**Aim of the task**
Copy each line of the following material that has the string "risposta".

**Data to use**
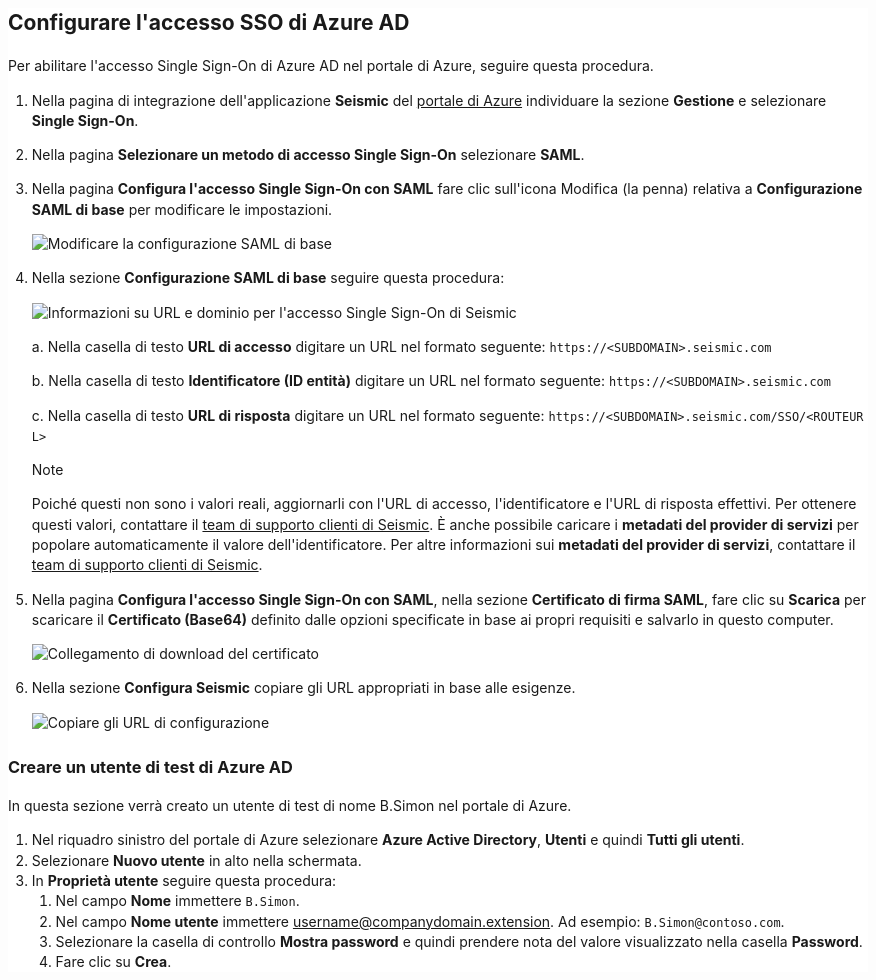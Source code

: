 ## <a name="configure-azure-ad-sso"></a>Configurare l'accesso SSO di Azure AD

Per abilitare l'accesso Single Sign-On di Azure AD nel portale di Azure, seguire questa procedura.

1. Nella pagina di integrazione dell'applicazione **Seismic** del [portale di Azure](https://portal.azure.com/) individuare la sezione **Gestione** e selezionare **Single Sign-On**.
1. Nella pagina **Selezionare un metodo di accesso Single Sign-On** selezionare **SAML**.
1. Nella pagina **Configura l'accesso Single Sign-On con SAML** fare clic sull'icona Modifica (la penna) relativa a **Configurazione SAML di base** per modificare le impostazioni.

   ![Modificare la configurazione SAML di base](common/edit-urls.png)

4. Nella sezione **Configurazione SAML di base** seguire questa procedura:

    ![Informazioni su URL e dominio per l'accesso Single Sign-On di Seismic](common/sp-identifier.png)

    a. Nella casella di testo **URL di accesso** digitare un URL nel formato seguente: `https://<SUBDOMAIN>.seismic.com`

    b. Nella casella di testo **Identificatore (ID entità)** digitare un URL nel formato seguente: `https://<SUBDOMAIN>.seismic.com`
    
    c. Nella casella di testo **URL di risposta** digitare un URL nel formato seguente: `https://<SUBDOMAIN>.seismic.com/SSO/<ROUTEURL>`

    > [!NOTE]
    > Poiché questi non sono i valori reali, aggiornarli con l'URL di accesso, l'identificatore e l'URL di risposta effettivi. Per ottenere questi valori, contattare il [team di supporto clienti di Seismic](mailto:support@seismic.com). È anche possibile caricare i **metadati del provider di servizi** per popolare automaticamente il valore dell'identificatore. Per altre informazioni sui **metadati del provider di servizi**, contattare il [team di supporto clienti di Seismic](mailto:support@seismic.com).

5. Nella pagina **Configura l'accesso Single Sign-On con SAML**, nella sezione **Certificato di firma SAML**, fare clic su **Scarica** per scaricare il **Certificato (Base64)** definito dalle opzioni specificate in base ai propri requisiti e salvarlo in questo computer.

    ![Collegamento di download del certificato](common/certificatebase64.png)

6. Nella sezione **Configura Seismic** copiare gli URL appropriati in base alle esigenze.

    ![Copiare gli URL di configurazione](common/copy-configuration-urls.png)

### <a name="create-an-azure-ad-test-user"></a>Creare un utente di test di Azure AD

In questa sezione verrà creato un utente di test di nome B.Simon nel portale di Azure.

1. Nel riquadro sinistro del portale di Azure selezionare **Azure Active Directory**, **Utenti** e quindi **Tutti gli utenti**.
1. Selezionare **Nuovo utente** in alto nella schermata.
1. In **Proprietà utente** seguire questa procedura:
   1. Nel campo **Nome** immettere `B.Simon`.  
   1. Nel campo **Nome utente** immettere username@companydomain.extension. Ad esempio: `B.Simon@contoso.com`.
   1. Selezionare la casella di controllo **Mostra password** e quindi prendere nota del valore visualizzato nella casella **Password**.
   1. Fare clic su **Crea**.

**Answer**
    c. Nella casella di testo **URL di risposta** digitare un URL nel formato seguente: `https://<SUBDOMAIN>.seismic.com/SSO/<ROUTEURL>`
    > Poiché questi non sono i valori reali, aggiornarli con l'URL di accesso, l'identificatore e l'URL di risposta effettivi. Per ottenere questi valori, contattare il [team di supporto clienti di Seismic](mailto:support@seismic.com). È anche possibile caricare i **metadati del provider di servizi** per popolare automaticamente il valore dell'identificatore. Per altre informazioni sui **metadati del provider di servizi**, contattare il [team di supporto clienti di Seismic](mailto:support@seismic.com).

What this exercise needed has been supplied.